EXTRACTED MATERIAL:
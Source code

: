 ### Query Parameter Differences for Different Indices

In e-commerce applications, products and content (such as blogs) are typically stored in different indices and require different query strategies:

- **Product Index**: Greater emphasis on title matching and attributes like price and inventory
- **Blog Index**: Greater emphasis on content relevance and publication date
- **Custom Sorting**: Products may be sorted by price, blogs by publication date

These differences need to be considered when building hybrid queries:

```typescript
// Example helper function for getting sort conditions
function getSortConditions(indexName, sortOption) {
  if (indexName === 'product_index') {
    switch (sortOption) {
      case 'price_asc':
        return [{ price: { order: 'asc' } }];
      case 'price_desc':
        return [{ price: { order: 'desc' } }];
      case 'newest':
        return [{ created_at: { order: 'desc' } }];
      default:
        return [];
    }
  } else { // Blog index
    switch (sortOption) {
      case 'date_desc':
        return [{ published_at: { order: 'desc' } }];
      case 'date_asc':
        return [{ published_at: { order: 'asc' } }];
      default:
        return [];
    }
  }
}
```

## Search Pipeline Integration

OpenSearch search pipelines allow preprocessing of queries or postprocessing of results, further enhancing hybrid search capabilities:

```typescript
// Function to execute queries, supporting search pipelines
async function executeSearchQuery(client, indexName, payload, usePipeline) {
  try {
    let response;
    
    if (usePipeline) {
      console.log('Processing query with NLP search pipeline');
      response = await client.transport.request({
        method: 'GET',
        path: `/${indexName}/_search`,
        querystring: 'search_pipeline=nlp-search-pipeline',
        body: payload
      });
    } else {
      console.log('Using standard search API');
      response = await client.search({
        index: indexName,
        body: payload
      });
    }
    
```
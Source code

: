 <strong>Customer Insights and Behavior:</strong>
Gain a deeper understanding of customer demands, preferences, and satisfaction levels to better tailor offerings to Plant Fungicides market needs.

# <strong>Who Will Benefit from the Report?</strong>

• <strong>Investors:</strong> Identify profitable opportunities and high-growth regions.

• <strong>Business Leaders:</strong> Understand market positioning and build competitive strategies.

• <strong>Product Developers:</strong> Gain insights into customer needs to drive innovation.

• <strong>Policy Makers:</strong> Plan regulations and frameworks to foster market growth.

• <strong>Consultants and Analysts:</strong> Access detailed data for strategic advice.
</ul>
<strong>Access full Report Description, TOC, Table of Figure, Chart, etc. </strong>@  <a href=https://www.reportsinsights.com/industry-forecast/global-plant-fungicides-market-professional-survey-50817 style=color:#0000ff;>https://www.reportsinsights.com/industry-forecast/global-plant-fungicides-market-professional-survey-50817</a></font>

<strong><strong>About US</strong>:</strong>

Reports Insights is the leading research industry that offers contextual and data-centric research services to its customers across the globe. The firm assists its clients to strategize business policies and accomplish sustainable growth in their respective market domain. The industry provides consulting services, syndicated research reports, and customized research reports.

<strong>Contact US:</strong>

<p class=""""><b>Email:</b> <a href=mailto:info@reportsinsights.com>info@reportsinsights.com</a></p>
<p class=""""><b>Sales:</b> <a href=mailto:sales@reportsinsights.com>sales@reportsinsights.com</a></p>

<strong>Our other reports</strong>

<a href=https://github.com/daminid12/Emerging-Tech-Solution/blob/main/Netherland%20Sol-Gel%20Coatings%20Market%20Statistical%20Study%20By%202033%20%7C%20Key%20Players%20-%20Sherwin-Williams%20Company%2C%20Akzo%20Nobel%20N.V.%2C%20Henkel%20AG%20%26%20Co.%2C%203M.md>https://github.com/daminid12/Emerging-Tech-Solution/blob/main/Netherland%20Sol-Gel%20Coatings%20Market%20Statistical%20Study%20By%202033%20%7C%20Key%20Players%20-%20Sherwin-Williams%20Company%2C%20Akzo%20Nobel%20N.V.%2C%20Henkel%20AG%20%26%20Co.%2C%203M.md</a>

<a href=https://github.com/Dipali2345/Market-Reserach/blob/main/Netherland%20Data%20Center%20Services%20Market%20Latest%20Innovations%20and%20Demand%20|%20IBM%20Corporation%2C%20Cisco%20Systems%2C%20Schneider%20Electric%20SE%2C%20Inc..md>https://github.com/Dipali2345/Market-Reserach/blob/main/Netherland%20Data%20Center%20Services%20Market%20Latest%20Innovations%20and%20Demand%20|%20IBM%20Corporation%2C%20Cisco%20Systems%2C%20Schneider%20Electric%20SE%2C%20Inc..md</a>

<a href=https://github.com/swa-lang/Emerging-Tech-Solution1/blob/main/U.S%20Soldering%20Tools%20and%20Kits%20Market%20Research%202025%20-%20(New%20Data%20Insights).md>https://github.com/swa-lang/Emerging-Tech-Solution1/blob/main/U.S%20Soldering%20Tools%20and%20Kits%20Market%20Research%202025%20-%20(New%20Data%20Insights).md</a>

EXERCISE PROMPT: Among the lines of the data above, find those with the word "reportsinsights" and show them.

REPLY TO THE EXERCISE:
<strong>Access full Report Description, TOC, Table of Figure, Chart, etc. </strong>@  <a href=https://www.reportsinsights.com/industry-forecast/global-plant-fungicides-market-professional-survey-50817 style=color:#0000ff;>https://www.reportsinsights.com/industry-forecast/global-plant-fungicides-market-professional-survey-50817</a></font>
<p class=""""><b>Email:</b> <a href=mailto:info@reportsinsights.com>info@reportsinsights.com</a></p>
<p class=""""><b>Sales:</b> <a href=mailto:sales@reportsinsights.com>sales@reportsinsights.com</a></p>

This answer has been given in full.